• **What to do**:
Output each of the entries exactly, skipping every picture they contain.

** Material provided follows **

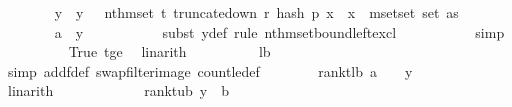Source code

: \begin{isabellebody}
\ \ \ \ \ \ \isamarkupfalse%
\ y{\isacharprime}{\kern0pt}\ \ {\isachardoublequoteopen}y{\isacharprime}{\kern0pt}\ {\isacharequal}{\kern0pt}\ \ nth{\isacharunderscore}{\kern0pt}mset\ {\isacharparenleft}{\kern0pt}t{\isacharminus}{\kern0pt}{}{\isacharparenright}{\kern0pt}\ {\isacharbraceleft}{\kern0pt}{\isacharhash}{\kern0pt}truncate{\isacharunderscore}{\kern0pt}down\ r\ {\isacharparenleft}{\kern0pt}hash\ p\ x\ {\isasymomega}{\isacharparenright}{\kern0pt}{\isachardot}{\kern0pt}\ x\ {\isasymin}{\isacharhash}{\kern0pt}\ mset{\isacharunderscore}{\kern0pt}set\ {\isacharparenleft}{\kern0pt}set\ as{\isacharparenright}{\kern0pt}{\isacharhash}{\kern0pt}{\isacharbraceright}{\kern0pt}{\isachardoublequoteclose}\isanewline
\isanewline
\ \ \ \ \ \ \isamarkupfalse%
\ {\isachardoublequoteopen}a\ {\isacharless}{\kern0pt}\ y{\isachardoublequoteclose}\ \isanewline
\ \ \ \ \ \ \ \ \isamarkupfalse%
\ {\isacharparenleft}{\kern0pt}subst\ y{\isacharunderscore}{\kern0pt}def{\isacharcomma}{\kern0pt}\ rule\ nth{\isacharunderscore}{\kern0pt}mset{\isacharunderscore}{\kern0pt}bound{\isacharunderscore}{\kern0pt}left{\isacharunderscore}{\kern0pt}excl{\isacharparenright}{\kern0pt}\isanewline
\ \ \ \ \ \ \ \ \ \isamarkupfalse%
\ {\isacharparenleft}{\kern0pt}simp{\isacharparenright}{\kern0pt}\isanewline
\ \ \ \ \ \ \ \ \isamarkupfalse%
\ True\ t{\isacharunderscore}{\kern0pt}ge{\isacharunderscore}{\kern0pt}{}\ \isamarkupfalse%
\ linarith\isanewline
\ \ \ \ \ \ \ \ \isamarkupfalse%
\ lb\ \isanewline
\ \ \ \ \ \ \ \ \isamarkupfalse%
\ {\isacharparenleft}{\kern0pt}simp\ add{\isacharcolon}{\kern0pt}f{\isacharunderscore}{\kern0pt}def\ swap{\isacharunderscore}{\kern0pt}filter{\isacharunderscore}{\kern0pt}image\ count{\isacharunderscore}{\kern0pt}le{\isacharunderscore}{\kern0pt}def{\isacharparenright}{\kern0pt}\isanewline
\ \ \ \ \ \ \isamarkupfalse%
\ rank{\isacharunderscore}{\kern0pt}t{\isacharunderscore}{\kern0pt}lb{\isacharcolon}{\kern0pt}\ {\isachardoublequoteopen}a\ {\isacharplus}{\kern0pt}\ {}\ {\isasymle}\ y{\isachardoublequoteclose}\ \isanewline
\ \ \ \ \ \ \ \ \isamarkupfalse%
\ linarith\isanewline
\ \ \ \ \isanewline
\ \ \ \ \ \ \isamarkupfalse%
\ rank{\isacharunderscore}{\kern0pt}t{\isacharunderscore}{\kern0pt}ub{\isacharcolon}{\kern0pt}\ {\isachardoublequoteopen}y\ {\isasymle}\ b{\isachardoublequoteclose}\ \isanewline
\ \ \ \ \ \ \ \ \isamarkupfalse%

\end{isabellebody}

** End of Material provided **

• **Task answer**:
Source code

: \begin{isabellebody}
\ \ \ \ \ \ \isamarkupfalse%
\ y{\isacharprime}{\kern0pt}\ \ {\isachardoublequoteopen}y{\isacharprime}{\kern0pt}\ {\isacharequal}{\kern0pt}\ \ nth{\isacharunderscore}{\kern0pt}mset\ {\isacharparenleft}{\kern0pt}t{\isacharminus}{\kern0pt}{}{\isacharparenright}{\kern0pt}\ {\isacharbraceleft}{\kern0pt}{\isacharhash}{\kern0pt}truncate{\isacharunderscore}{\kern0pt}down\ r\ {\isacharparenleft}{\kern0pt}hash\ p\ x\ {\isasymomega}{\isacharparenright}{\kern0pt}{\isachardot}{\kern0pt}\ x\ {\isasymin}{\isacharhash}{\kern0pt}\ mset{\isacharunderscore}{\kern0pt}set\ {\isacharparenleft}{\kern0pt}set\ as{\isacharparenright}{\kern0pt}{\isacharhash}{\kern0pt}{\isacharbraceright}{\kern0pt}{\isachardoublequoteclose}\isanewline
\isanewline
\ \ \ \ \ \ \isamarkupfalse%
\ {\isachardoublequoteopen}a\ {\isacharless}{\kern0pt}\ y{\isachardoublequoteclose}\ \isanewline
\ \ \ \ \ \ \ \ \isamarkupfalse%
\ {\isacharparenleft}{\kern0pt}subst\ y{\isacharunderscore}{\kern0pt}def{\isacharcomma}{\kern0pt}\ rule\ nth{\isacharunderscore}{\kern0pt}mset{\isacharunderscore}{\kern0pt}bound{\isacharunderscore}{\kern0pt}left{\isacharunderscore}{\kern0pt}excl{\isacharparenright}{\kern0pt}\isanewline
\ \ \ \ \ \ \ \ \ \isamarkupfalse%
\ {\isacharparenleft}{\kern0pt}simp{\isacharparenright}{\kern0pt}\isanewline
\ \ \ \ \ \ \ \ \isamarkupfalse%
\ True\ t{\isacharunderscore}{\kern0pt}ge{\isacharunderscore}{\kern0pt}{}\ \isamarkupfalse%
\ linarith\isanewline
\ \ \ \ \ \ \ \ \isamarkupfalse%
\ lb\ \isanewline
\ \ \ \ \ \ \ \ \isamarkupfalse%
\ {\isacharparenleft}{\kern0pt}simp\ add{\isacharcolon}{\kern0pt}f{\isacharunderscore}{\kern0pt}def\ swap{\isacharunderscore}{\kern0pt}filter{\isacharunderscore}{\kern0pt}image\ count{\isacharunderscore}{\kern0pt}le{\isacharunderscore}{\kern0pt}def{\isacharparenright}{\kern0pt}\isanewline
\ \ \ \ \ \ \isamarkupfalse%
\ rank{\isacharunderscore}{\kern0pt}t{\isacharunderscore}{\kern0pt}lb{\isacharcolon}{\kern0pt}\ {\isachardoublequoteopen}a\ {\isacharplus}{\kern0pt}\ {}\ {\isasymle}\ y{\isachardoublequoteclose}\ \isanewline
\ \ \ \ \ \ \ \ \isamarkupfalse%
\ linarith\isanewline
\ \ \ \ \isanewline
\ \ \ \ \ \ \isamarkupfalse%
\ rank{\isacharunderscore}{\kern0pt}t{\isacharunderscore}{\kern0pt}ub{\isacharcolon}{\kern0pt}\ {\isachardoublequoteopen}y\ {\isasymle}\ b{\isachardoublequoteclose}\ \isanewline
\ \ \ \ \ \ \ \ \isamarkupfalse%

\end{isabellebody}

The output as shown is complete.